▶ [Entries shown]

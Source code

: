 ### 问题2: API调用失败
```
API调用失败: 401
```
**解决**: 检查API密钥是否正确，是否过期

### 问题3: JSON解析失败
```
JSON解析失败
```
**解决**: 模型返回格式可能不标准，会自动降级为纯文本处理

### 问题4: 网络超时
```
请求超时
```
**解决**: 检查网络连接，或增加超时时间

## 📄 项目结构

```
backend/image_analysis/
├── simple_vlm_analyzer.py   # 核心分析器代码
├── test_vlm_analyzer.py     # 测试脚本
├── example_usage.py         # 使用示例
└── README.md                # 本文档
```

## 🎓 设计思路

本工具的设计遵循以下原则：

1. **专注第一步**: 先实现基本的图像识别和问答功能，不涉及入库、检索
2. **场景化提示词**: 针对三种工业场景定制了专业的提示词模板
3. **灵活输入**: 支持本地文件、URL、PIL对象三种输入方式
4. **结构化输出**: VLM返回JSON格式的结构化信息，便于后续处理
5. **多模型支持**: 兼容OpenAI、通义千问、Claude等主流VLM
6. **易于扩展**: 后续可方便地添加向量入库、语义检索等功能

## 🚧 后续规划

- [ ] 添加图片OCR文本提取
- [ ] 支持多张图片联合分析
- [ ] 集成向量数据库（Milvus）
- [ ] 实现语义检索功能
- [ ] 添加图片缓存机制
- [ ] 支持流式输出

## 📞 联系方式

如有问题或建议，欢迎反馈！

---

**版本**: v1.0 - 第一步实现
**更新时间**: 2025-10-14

==

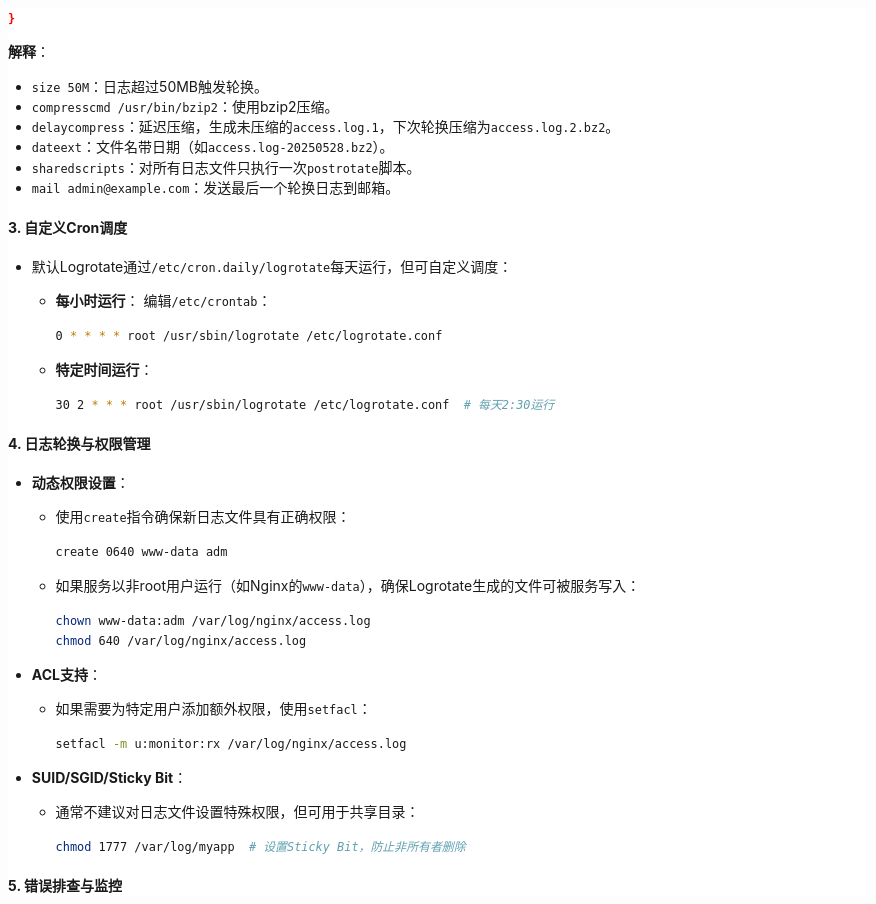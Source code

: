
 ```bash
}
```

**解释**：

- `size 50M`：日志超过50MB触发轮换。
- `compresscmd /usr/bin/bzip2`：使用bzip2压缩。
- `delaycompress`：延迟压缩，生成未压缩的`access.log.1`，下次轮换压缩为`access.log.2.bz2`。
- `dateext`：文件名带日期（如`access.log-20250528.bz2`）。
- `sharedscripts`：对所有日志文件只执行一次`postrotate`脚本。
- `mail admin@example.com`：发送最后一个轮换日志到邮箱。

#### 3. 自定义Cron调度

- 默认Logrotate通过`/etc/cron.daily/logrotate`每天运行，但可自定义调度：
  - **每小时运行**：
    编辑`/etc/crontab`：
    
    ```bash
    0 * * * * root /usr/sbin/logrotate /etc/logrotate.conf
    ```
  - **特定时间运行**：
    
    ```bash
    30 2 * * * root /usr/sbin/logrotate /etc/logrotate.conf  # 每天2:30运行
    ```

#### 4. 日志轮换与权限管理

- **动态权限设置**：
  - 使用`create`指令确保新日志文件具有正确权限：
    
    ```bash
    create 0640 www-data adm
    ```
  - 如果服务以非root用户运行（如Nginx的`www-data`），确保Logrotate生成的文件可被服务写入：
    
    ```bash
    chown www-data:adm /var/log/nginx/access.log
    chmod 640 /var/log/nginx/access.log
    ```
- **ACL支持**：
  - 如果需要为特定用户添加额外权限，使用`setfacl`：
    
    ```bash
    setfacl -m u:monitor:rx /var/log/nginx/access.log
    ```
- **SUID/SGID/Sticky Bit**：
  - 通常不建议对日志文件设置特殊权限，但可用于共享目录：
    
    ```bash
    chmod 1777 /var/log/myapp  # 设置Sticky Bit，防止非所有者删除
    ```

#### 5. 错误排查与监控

* * *

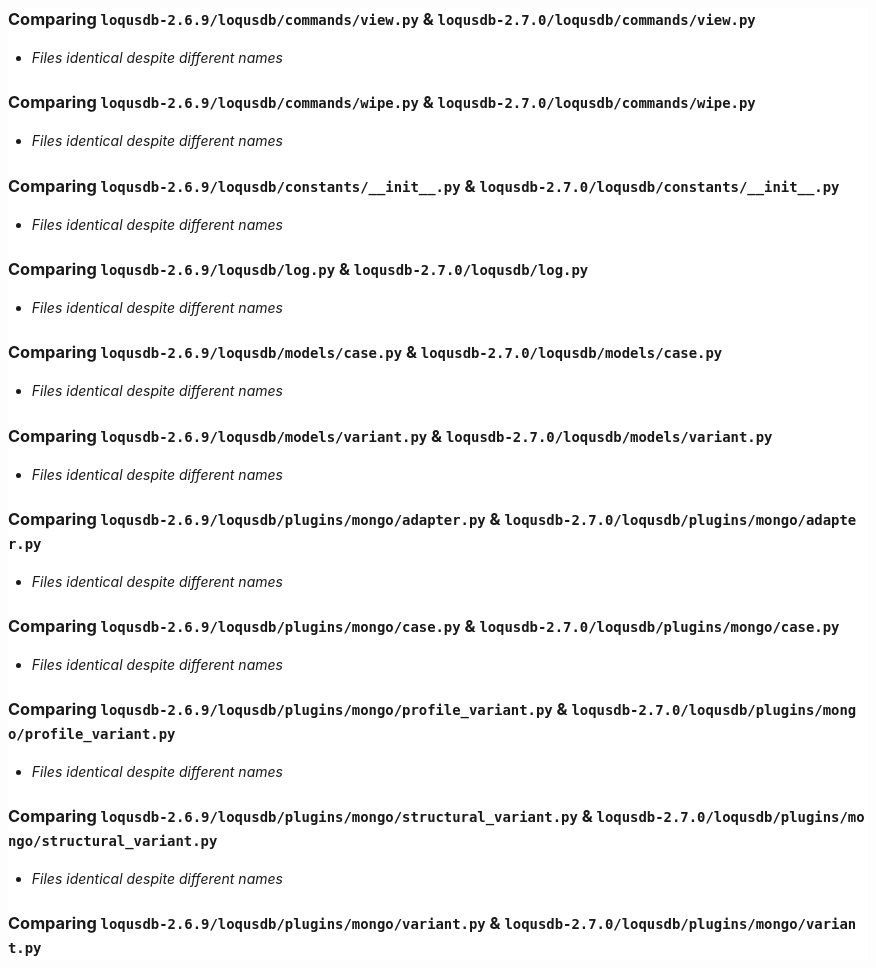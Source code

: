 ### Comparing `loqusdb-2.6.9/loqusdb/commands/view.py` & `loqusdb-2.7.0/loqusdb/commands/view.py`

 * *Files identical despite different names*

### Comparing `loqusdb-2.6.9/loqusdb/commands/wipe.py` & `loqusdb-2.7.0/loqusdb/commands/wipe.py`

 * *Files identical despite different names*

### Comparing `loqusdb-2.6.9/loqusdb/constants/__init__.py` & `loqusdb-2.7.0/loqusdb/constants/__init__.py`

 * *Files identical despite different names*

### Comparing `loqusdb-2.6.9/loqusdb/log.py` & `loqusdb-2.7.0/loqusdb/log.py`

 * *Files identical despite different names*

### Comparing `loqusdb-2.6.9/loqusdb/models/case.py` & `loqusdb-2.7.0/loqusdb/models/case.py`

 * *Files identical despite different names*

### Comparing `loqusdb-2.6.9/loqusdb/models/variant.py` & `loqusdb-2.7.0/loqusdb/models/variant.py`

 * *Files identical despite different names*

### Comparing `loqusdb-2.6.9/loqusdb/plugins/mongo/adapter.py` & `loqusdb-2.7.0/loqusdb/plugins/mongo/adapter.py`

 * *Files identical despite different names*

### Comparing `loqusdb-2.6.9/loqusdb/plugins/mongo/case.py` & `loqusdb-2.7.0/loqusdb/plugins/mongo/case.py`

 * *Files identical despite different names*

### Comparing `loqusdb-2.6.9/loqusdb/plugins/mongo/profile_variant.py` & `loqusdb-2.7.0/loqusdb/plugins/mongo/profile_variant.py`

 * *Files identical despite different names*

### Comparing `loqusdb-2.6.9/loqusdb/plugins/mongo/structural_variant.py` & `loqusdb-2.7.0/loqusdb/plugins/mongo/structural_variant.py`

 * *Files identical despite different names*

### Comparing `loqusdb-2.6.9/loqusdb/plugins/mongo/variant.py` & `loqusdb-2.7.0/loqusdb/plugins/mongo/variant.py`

▶ [Problem details] Work out the number of lines in the entries above that hold the word "case", giving the number without comment.

▶ [Result of the task] 2